Introduction: Classic Hodgkin Lymphoma (CHL) is currently classified into four subtypes based on histomorphologic characteristics. However, additional molecular features might help improve disease taxonomy to guide treatment strategies and provide insights into treatment response. Here, we aimed to uncover disease heterogeneity and develop a new classification framework based on multi-dimensional profiling.
Methods: We performed whole exome/targeted sequencing on enriched HRS cells from 116 fresh-frozen CHL biopsies at BC Cancer. In addition, we constructed tissue microarrays from the same cohort and performed GeoMx® Whole Transcriptome Assay of HRS cells and imaging mass cytometry to delineate the spatial tumor microenvironment (TME) ecosystem.
Results: Mutation and copy number analyses identified known recurrent driver events including mutations and copy number changes in SOCS1, STAT6, TNFAIP3, B2M, REL, and the PDL1 locus. ZNF217 mutations was significantly associated with progression-free survival (PFS) (P<.01), and STAT6 mutation +/- amplification was the most significant feature associated with unfavorable PFS in younger patients (< 45) (P=.013).
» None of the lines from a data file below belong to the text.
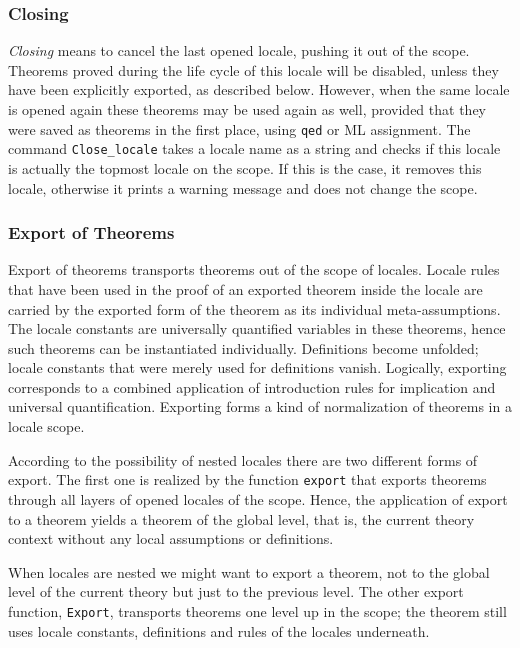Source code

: \subsubsection{Closing}

\emph{Closing} means to cancel the last opened locale, pushing it out of the
scope.  Theorems proved during the life cycle of this locale will be disabled,
unless they have been explicitly exported, as described below.  However, when
the same locale is opened again these theorems may be used again as well,
provided that they were saved as theorems in the first place, using
\texttt{qed} or ML assignment.  The command \texttt{Close\_locale} takes a
locale name as a string and checks if this locale is actually the topmost
locale on the scope.  If this is the case, it removes this locale, otherwise
it prints a warning message and does not change the scope.

\subsubsection{Export of Theorems}
\label{sec:locale-export}

Export of theorems transports theorems out of the scope of locales.  Locale
rules that have been used in the proof of an exported theorem inside the
locale are carried by the exported form of the theorem as its individual
meta-assumptions.  The locale constants are universally quantified variables
in these theorems, hence such theorems can be instantiated individually.
Definitions become unfolded; locale constants that were merely used for
definitions vanish.  Logically, exporting corresponds to a combined
application of introduction rules for implication and universal
quantification.  Exporting forms a kind of normalization of theorems in a
locale scope.

According to the possibility of nested locales there are two different forms
of export.  The first one is realized by the function \texttt{export} that
exports theorems through all layers of opened locales of the scope.  Hence,
the application of export to a theorem yields a theorem of the global level,
that is, the current theory context without any local assumptions or
definitions.

When locales are nested we might want to export a theorem, not to the global
level of the current theory but just to the previous level.  The other export
function, \texttt{Export}, transports theorems one level up in the scope; the
theorem still uses locale constants, definitions and rules of the locales
underneath.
To define molecular subtypes of CHL, we applied non-negative matrix factorization consensus clustering and discovered four robust subsets of tumors (clusters) using recurrent genomic events; Cluster1 (C1): mutations in TNFAIP3 and CSF2RB, younger age and loss of MHC-I, C2: old age, EBV and upregulation of the IFN-g pathway; C3: REL and STAT6 gain, and upregulation of a DNA repair signature; and C4: mutations in STAT6 and B2M. TME analyses further identified correlations between each mutational NMF cluster and TME composition (Figure): C1:FOXP3+Tregs, C2:LAG3+Tregs and CD68+macrophages, C3: PD1+CD4+Tcells, C4 = no correlation. We then translated our mutational clustering model into a ctDNA-based classification assay using independent validation cohorts from BC Cancer/UHN (N = 78) and Stanford (Alig et al, Nature 2024), and validated the robustness of our model and correlations with clinical features; C2: EBV (P=6.30E-04); and C4: younger age (P=.037).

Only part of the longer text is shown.